Global Macro Hedge Fund

What is a 'Global Macro Hedge Fund'

Global macro hedge funds are actively managed funds that attempt to profit from broad market swings resulting from political or economic events. Global macro hedge funds make market bets around such events using financial instruments to create short or long positions based on the outcomes they see as a result of their research. A market bet around an event can cover a wide variety of assets and instruments, including options, futures, currencies, index funds, bonds, commodities and so on. The goal is to find the right mix of assets to maximize returns if the predicted outcome occurs.

BREAKING DOWN 'Global Macro Hedge Fund'

Global macro hedge funds may position themselves around a particular outcome or they can simply set up positions to profit from global market volatility when they don’t have confidence in a prediction but know that a binary outcome is imminent.

Global Macro Hedge Funds and the Brexit Vote

A good example is the Brexit vote setting up the U.K. to exit the EU in 2016. Global macro hedge funds that felt confident that Britain would vote to leave took long positions in safe haven assets like gold and took up short positions against European stocks and the British pound. Global macro hedge funds that were uncertain about the outcome took long positions in safe havens and other instruments that payout during market volatility. Some undoubtedly guess wrong and took losses on long position in European stock indexes, the British pound and other assets that dipped immediately after the results were known.

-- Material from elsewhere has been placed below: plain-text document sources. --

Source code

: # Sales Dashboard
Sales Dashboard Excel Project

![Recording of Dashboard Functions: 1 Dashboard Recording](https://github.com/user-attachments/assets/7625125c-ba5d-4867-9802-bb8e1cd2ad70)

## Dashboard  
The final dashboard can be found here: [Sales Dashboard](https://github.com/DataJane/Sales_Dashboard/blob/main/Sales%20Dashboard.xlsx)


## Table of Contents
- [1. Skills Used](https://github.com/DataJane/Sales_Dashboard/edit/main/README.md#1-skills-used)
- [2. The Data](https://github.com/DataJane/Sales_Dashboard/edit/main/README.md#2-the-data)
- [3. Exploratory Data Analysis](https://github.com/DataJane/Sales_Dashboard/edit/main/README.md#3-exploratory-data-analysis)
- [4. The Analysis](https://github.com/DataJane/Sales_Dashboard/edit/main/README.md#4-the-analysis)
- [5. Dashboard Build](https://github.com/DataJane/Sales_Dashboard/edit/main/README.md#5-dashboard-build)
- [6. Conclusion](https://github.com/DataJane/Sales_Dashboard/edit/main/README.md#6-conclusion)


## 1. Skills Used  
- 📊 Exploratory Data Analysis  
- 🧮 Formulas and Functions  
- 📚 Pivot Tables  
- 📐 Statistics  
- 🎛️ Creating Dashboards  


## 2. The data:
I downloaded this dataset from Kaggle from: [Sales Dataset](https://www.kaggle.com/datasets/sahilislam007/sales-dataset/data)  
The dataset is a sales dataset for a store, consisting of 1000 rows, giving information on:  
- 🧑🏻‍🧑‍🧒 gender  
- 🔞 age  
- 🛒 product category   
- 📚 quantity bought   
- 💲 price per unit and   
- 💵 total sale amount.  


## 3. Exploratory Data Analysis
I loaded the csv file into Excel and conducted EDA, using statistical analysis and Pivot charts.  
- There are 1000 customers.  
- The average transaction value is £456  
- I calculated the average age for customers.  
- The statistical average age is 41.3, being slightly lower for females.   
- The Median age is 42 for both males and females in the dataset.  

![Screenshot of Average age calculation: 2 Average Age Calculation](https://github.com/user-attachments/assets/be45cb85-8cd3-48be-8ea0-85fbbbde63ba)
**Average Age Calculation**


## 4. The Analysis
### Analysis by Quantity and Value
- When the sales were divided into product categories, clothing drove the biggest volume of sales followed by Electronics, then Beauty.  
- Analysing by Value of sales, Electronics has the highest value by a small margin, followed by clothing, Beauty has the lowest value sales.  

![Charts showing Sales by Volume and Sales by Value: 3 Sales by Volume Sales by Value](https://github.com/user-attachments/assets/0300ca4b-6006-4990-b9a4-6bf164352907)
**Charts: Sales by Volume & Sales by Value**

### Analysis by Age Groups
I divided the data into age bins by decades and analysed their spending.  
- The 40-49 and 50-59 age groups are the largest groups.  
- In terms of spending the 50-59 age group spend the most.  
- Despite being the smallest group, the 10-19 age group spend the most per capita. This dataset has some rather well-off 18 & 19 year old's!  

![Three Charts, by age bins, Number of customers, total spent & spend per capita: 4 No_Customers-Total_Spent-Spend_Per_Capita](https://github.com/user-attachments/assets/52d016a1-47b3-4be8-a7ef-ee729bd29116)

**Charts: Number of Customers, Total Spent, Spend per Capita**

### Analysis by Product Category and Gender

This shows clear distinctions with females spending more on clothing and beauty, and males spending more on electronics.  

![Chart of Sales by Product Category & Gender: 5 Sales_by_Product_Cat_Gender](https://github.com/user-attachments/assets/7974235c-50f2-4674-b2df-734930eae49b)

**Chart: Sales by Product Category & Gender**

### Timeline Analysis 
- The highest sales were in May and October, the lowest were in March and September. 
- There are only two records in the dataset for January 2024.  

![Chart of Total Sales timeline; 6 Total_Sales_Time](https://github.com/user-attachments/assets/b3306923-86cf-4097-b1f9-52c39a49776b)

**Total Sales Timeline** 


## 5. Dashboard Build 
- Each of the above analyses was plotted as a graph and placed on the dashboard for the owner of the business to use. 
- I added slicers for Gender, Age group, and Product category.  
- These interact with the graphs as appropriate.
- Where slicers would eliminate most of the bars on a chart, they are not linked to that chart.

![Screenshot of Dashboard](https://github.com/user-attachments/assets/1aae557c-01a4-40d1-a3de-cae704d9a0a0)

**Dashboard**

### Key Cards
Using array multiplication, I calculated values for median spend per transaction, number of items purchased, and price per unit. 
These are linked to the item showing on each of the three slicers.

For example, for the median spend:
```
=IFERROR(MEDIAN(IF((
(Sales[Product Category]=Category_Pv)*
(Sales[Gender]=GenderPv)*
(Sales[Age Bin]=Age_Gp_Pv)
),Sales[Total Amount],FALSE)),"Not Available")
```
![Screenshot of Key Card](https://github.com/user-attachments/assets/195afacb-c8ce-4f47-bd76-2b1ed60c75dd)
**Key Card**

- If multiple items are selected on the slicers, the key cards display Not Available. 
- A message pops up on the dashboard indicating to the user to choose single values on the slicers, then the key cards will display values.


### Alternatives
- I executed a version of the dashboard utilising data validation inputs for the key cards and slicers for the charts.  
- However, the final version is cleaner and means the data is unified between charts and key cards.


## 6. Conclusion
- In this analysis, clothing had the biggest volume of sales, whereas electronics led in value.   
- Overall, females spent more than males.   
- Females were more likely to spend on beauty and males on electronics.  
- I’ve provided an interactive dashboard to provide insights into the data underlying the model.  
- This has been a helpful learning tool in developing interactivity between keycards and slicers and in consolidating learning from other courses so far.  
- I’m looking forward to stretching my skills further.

The Pros and Cons of Global Macro Hedge Funds

Global macro hedge funds offer investors exposure to these high level bets that span assets and instruments. As such, global macro hedge funds offer a form of diversification from most equities, making them attractive to investors that want protection from global financial events that can drag down stock and bond returns in general. Traditionally it has been hard for an individual investor to recreate this type of a strategy due to the capital needed and the complexity of managing all the positions across asset classes and platforms. On the downside, global macro hedge funds have high investment thresholds and even higher fees. Exchange-traded funds (ETFs) have also made it possible for investors to create similarly broad market bets without dealing with the same level of fees.